** The data follows **

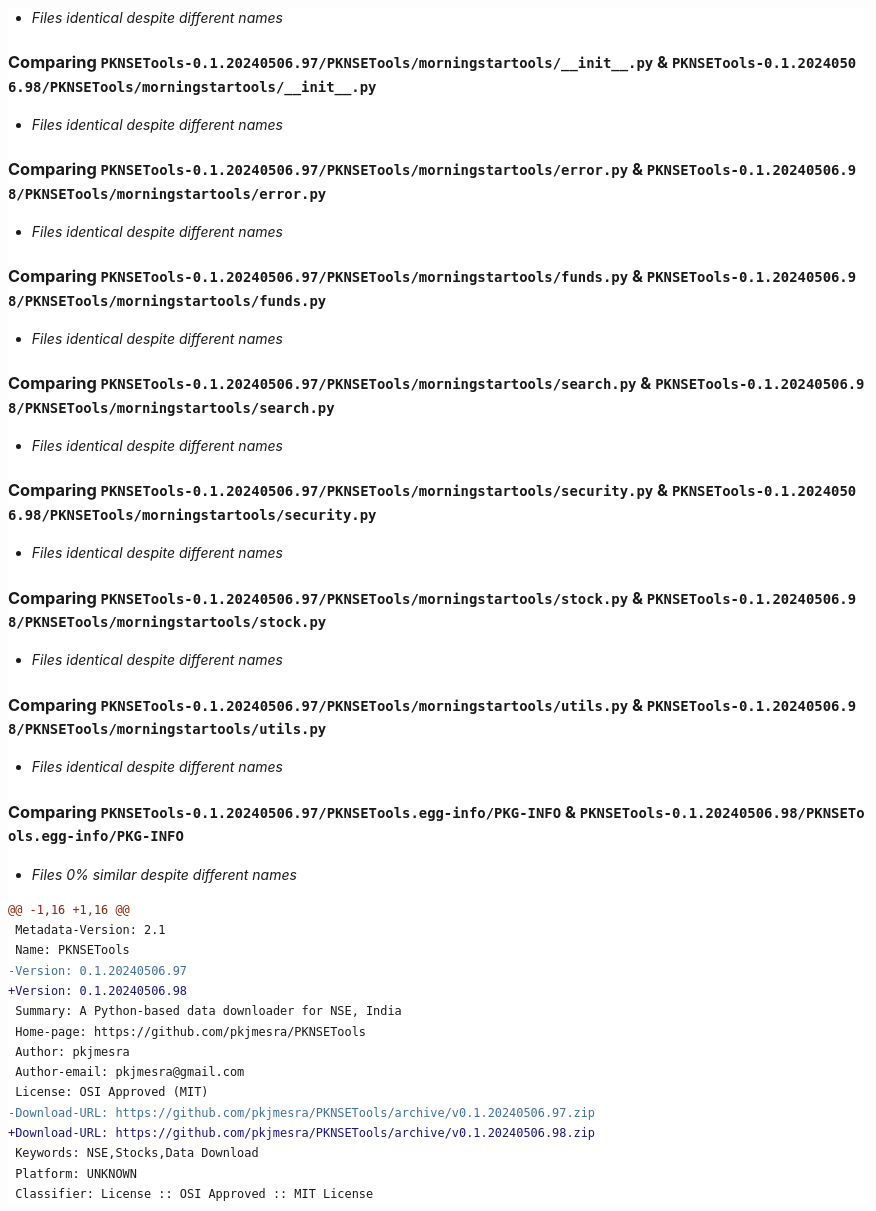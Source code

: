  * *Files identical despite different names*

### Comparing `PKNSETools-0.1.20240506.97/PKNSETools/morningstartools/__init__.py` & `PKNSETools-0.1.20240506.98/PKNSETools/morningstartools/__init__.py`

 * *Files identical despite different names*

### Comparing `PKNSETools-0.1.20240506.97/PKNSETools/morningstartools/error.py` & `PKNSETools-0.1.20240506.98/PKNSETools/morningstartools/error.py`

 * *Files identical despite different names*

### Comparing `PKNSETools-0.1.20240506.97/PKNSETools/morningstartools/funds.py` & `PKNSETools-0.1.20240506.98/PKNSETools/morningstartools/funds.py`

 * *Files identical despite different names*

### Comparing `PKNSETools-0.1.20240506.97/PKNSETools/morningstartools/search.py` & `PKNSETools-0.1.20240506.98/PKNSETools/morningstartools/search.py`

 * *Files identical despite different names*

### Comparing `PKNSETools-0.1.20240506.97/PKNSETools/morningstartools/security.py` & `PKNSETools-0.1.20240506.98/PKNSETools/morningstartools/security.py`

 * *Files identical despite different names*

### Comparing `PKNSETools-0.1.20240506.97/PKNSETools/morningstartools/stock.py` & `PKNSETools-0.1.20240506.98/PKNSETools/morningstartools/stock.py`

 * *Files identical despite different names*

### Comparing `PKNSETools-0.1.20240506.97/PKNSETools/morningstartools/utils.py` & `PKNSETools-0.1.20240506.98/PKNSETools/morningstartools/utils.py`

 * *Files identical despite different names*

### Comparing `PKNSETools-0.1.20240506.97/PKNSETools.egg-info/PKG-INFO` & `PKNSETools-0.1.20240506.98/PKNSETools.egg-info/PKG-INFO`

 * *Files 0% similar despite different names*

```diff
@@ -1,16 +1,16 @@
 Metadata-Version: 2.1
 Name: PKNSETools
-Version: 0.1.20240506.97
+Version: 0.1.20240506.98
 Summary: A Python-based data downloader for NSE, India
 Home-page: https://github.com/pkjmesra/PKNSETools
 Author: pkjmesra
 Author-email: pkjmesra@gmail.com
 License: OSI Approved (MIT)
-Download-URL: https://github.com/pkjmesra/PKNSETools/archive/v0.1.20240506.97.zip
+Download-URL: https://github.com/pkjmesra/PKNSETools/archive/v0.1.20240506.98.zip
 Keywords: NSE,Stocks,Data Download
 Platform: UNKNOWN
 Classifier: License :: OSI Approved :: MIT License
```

** End of The data **
** The data follows **

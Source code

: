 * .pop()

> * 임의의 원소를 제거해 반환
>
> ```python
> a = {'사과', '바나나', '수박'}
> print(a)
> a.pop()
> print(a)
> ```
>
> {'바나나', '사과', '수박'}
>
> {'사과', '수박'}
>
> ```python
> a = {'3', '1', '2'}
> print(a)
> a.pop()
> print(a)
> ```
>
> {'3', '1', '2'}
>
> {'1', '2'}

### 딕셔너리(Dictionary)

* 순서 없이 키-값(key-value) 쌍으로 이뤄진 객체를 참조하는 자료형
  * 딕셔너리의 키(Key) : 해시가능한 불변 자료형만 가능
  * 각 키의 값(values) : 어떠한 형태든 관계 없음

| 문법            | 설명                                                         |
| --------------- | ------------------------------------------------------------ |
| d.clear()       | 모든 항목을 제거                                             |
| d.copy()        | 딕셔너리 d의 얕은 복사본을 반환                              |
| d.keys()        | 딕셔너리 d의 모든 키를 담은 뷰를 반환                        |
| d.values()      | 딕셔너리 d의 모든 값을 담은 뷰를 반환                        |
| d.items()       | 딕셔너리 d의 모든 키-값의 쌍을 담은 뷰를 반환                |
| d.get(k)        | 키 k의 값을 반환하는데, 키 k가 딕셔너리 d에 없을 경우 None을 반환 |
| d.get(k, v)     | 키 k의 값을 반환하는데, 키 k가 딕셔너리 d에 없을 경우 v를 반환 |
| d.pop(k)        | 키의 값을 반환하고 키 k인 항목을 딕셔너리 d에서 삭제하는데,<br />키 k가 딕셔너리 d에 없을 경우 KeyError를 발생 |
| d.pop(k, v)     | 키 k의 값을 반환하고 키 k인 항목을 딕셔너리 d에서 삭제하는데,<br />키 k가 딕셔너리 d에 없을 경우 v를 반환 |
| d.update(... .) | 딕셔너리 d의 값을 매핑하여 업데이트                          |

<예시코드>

** End of The data **

What the task requires: Each line of the material that has the word "github" belongs in the answer.

Response box:
 Home-page: https://github.com/pkjmesra/PKNSETools
-Download-URL: https://github.com/pkjmesra/PKNSETools/archive/v0.1.20240506.97.zip
+Download-URL: https://github.com/pkjmesra/PKNSETools/archive/v0.1.20240506.98.zip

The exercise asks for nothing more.